Boot Camp Blizzard
Boot Camp Blizzard
By Karl Priest (revised 9-4-17)
I arrived at United States Navy
Recruit Training Command
(Boot Camp—where the Navy wanted to break a bunch of bad boys and mold them into military men) at Great Lakes,
Illinois
in mid-January
1967 and, for the first three weeks, the Navy made us recruits miserable—then it got worse.
About 0500 26 January it started to snow. It wasn’t a typical picturesque snow. The storm was driven by fierce wind from the nearby Lake
Michigan. When it stopped, 29 hours later, there was 23 inches of snow on the ground. The entire Chicago area was at an eerie standstill with thousands of people stranded and some school children stayed in their buildings overnight.
Travelers couldn’t move for days. Boot camp training came to a halt and we were assigned to 24-hour snow shoveling details in two-hour shifts. Wind driven snow drifts reached as high as 10 feet! We shoveled piles at least five feet high and those piles went from one end of the huge training base to the other.

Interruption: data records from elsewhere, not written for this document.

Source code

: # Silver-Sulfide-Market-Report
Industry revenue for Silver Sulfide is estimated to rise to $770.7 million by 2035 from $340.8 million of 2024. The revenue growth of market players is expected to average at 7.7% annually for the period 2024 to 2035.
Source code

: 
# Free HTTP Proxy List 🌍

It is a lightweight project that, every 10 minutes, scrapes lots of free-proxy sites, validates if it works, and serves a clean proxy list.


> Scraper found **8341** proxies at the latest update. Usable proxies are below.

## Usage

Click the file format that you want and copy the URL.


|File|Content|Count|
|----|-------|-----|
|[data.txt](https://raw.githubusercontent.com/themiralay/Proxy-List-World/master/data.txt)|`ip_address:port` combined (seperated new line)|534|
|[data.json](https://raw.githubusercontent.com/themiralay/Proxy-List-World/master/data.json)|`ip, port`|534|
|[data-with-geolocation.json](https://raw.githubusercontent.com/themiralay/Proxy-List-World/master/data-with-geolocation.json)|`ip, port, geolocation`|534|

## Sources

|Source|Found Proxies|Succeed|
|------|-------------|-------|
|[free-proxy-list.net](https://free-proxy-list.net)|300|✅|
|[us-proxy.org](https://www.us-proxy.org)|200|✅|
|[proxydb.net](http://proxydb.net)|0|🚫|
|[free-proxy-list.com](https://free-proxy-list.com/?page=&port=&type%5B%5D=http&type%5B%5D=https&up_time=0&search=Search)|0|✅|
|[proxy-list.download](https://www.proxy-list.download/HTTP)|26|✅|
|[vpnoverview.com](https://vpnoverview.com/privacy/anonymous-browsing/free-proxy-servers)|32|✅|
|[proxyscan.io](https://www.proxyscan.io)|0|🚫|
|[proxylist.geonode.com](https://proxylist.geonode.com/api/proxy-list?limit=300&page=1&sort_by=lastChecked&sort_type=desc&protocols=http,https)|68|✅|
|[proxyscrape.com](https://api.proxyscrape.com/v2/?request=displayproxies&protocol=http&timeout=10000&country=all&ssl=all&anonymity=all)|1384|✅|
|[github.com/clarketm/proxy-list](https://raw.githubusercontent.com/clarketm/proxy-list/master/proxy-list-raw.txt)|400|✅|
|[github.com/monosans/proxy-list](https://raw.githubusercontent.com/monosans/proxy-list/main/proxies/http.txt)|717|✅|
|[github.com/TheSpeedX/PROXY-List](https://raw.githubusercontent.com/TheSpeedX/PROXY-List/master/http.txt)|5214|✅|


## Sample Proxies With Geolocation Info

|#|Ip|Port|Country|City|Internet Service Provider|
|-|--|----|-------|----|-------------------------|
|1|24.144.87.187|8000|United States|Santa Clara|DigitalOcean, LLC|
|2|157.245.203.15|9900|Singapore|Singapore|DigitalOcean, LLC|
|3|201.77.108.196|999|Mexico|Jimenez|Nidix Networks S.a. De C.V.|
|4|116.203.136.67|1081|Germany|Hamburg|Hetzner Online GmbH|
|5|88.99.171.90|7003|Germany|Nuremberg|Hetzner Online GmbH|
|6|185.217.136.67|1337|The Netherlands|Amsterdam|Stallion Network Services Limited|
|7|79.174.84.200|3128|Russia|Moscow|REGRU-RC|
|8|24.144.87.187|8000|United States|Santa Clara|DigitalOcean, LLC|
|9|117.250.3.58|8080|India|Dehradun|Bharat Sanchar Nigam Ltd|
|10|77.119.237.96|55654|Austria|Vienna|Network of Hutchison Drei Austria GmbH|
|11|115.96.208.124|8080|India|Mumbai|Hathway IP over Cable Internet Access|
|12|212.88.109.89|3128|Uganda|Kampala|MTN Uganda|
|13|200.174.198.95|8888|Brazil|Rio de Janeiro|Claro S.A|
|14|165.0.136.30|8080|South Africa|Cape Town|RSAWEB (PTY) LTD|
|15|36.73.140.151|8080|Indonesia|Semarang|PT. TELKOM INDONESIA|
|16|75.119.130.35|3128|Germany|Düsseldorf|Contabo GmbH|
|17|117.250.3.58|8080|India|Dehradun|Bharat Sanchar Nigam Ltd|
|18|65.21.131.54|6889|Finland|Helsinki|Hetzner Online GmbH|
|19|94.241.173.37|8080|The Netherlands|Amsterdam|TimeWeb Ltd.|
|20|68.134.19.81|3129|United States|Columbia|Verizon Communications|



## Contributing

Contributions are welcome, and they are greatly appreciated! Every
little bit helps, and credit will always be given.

A second storm adding nearly three inches fell 29 January, four inches pelted down 1 February, and 11 more inches (in the suburbs of Chicago where I was) piled up on 6 February (40 plus inches total).
It snowed on six of the first seven days of February.

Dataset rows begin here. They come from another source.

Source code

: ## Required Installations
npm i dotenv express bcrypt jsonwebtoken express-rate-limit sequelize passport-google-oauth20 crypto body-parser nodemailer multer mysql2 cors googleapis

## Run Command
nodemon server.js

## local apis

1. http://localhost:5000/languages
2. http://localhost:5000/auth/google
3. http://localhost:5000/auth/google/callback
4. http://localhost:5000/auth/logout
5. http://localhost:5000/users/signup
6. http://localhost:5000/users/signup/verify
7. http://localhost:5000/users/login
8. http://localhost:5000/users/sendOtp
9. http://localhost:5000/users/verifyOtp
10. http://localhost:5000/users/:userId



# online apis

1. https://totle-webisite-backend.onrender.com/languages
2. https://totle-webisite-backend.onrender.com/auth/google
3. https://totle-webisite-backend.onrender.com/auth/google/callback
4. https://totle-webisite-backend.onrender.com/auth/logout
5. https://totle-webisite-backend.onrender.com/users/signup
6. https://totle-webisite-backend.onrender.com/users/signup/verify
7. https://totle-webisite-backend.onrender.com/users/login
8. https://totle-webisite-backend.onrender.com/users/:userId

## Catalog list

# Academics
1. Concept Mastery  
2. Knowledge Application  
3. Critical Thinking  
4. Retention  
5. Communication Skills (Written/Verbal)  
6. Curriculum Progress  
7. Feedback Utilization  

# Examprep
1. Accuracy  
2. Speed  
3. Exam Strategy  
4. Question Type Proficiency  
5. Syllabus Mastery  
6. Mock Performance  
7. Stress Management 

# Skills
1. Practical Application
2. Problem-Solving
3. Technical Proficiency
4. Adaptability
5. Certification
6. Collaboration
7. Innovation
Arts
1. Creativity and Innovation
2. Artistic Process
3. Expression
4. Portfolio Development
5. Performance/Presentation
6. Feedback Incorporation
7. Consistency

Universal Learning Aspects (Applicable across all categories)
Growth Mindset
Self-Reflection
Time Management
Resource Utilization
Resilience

Much of the time the wind howled (gusts up to 53 mph) and dropped the wind-chill temperature to (I heard through scuttlebutt) minus 40F.
Nearby states sent dozens of huge pieces of snow removal equipment. During the initial deluge automobiles were completely buried and some city snow plow trucks were abandoned where they stopped. Fire fighters in Chicago had to get to fire scenes by foot.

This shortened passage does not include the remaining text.